La République démocratique du Congo et la République centrafricaine ont franchi un pas décisif dans la lutte contre l’insécurité transfrontalière. Lundi 11 mai, à Bangui, les ministres de la Défense des deux pays, Guy Kabombo Muadiamvita pour la RDC et Rameaux Claude Bireau pour la RCA, ont paraphé un accord de coopération sécuritaire axé sur la neutralisation des groupes armés qui écument leur frontière commune.
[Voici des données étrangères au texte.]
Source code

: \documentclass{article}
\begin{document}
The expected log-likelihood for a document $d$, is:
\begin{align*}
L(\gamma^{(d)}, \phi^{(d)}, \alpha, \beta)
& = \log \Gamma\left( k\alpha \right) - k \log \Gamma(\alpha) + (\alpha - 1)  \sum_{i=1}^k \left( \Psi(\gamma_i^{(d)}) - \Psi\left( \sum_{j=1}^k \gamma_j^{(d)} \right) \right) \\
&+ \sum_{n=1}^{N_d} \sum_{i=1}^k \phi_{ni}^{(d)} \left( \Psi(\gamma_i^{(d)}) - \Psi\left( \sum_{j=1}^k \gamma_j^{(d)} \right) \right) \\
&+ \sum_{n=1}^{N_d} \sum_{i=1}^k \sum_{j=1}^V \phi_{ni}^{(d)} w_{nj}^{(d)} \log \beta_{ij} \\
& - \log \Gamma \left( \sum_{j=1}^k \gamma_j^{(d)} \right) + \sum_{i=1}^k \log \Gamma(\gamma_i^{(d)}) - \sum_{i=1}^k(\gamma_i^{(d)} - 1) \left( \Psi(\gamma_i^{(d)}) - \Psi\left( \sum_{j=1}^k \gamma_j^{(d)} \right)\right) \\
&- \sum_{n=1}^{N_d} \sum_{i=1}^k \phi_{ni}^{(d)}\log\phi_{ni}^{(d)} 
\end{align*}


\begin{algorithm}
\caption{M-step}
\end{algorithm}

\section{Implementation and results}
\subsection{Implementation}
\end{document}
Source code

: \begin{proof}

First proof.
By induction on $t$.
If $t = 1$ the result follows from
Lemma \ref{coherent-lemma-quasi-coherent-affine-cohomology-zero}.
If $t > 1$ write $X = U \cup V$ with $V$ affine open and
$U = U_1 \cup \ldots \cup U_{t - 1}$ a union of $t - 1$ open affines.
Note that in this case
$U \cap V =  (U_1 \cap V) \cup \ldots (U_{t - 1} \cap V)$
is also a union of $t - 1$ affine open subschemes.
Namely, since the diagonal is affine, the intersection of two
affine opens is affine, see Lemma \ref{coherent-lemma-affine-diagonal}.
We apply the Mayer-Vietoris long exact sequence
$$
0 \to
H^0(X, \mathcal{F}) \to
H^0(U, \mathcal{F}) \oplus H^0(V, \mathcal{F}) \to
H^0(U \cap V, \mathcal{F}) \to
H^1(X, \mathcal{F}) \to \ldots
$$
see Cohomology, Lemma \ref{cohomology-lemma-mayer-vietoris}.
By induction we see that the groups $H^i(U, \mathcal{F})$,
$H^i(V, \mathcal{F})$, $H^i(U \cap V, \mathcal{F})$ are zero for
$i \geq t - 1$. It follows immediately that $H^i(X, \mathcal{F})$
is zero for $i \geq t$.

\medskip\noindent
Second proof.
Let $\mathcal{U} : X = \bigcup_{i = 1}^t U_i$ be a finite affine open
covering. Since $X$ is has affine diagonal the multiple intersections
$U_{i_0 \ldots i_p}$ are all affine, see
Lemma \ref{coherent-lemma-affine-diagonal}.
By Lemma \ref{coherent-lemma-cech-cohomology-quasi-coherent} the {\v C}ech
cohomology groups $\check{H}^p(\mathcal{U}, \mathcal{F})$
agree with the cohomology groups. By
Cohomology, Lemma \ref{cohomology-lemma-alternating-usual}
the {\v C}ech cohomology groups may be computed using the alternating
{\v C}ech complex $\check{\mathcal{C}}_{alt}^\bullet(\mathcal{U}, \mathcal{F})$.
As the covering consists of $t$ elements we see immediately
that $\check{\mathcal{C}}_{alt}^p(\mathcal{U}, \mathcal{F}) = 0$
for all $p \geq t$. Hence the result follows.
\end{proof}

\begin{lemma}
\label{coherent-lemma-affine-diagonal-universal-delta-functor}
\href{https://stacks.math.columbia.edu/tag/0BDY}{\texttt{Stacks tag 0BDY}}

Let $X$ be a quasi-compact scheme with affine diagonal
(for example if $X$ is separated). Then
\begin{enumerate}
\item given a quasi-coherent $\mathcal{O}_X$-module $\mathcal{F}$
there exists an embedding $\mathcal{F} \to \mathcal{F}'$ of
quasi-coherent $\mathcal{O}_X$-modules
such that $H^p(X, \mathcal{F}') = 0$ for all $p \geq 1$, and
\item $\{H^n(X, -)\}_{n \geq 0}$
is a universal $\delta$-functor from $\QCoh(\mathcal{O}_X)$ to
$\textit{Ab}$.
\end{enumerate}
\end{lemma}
Cet accord vise prioritairement la rébellion ougandaise de l’Armée de résistance du Seigneur (LRA) ainsi que certains groupes d’éleveurs armés Mbororo, accusés de multiplier les exactions et d’alimenter un climat de peur dans les zones frontalières. Depuis des années, ces mouvements exploitent la porosité des limites territoriales pour perpétrer des raids meurtriers, kidnapper des civils ou se livrer à des trafics illicites.
Au cœur du dispositif, Kinshasa et Bangui ont décidé de créer un centre de coordination conjoint. Cette structure inédite aura pour mission de faciliter le partage de renseignements en temps réel. Comment mieux anticiper les incursions ennemies sans un flux continu d’informations ? Les experts militaires des deux nations, qui ont travaillé pendant quarante-huit heures, estiment que cette intelligence mutualisée permettra de déjouer les attaques avant qu’elles ne surviennent.
Le centre de coordination conjoint RDC-RCA reposera sur une plateforme d’échange sécurisée. Chaque mouvement suspect pourra être signalé et vérifié sans délai. Cela évitera que des groupes comme la LRA, rompus aux tactiques de guérilla, ne s’évanouissent dans la nature après avoir frappé. En parallèle, les patrouilles mixtes aux frontières seront intensifiées. L’objectif est simple : réduire au maximum les zones d’ombre où les rebelles se retranchent.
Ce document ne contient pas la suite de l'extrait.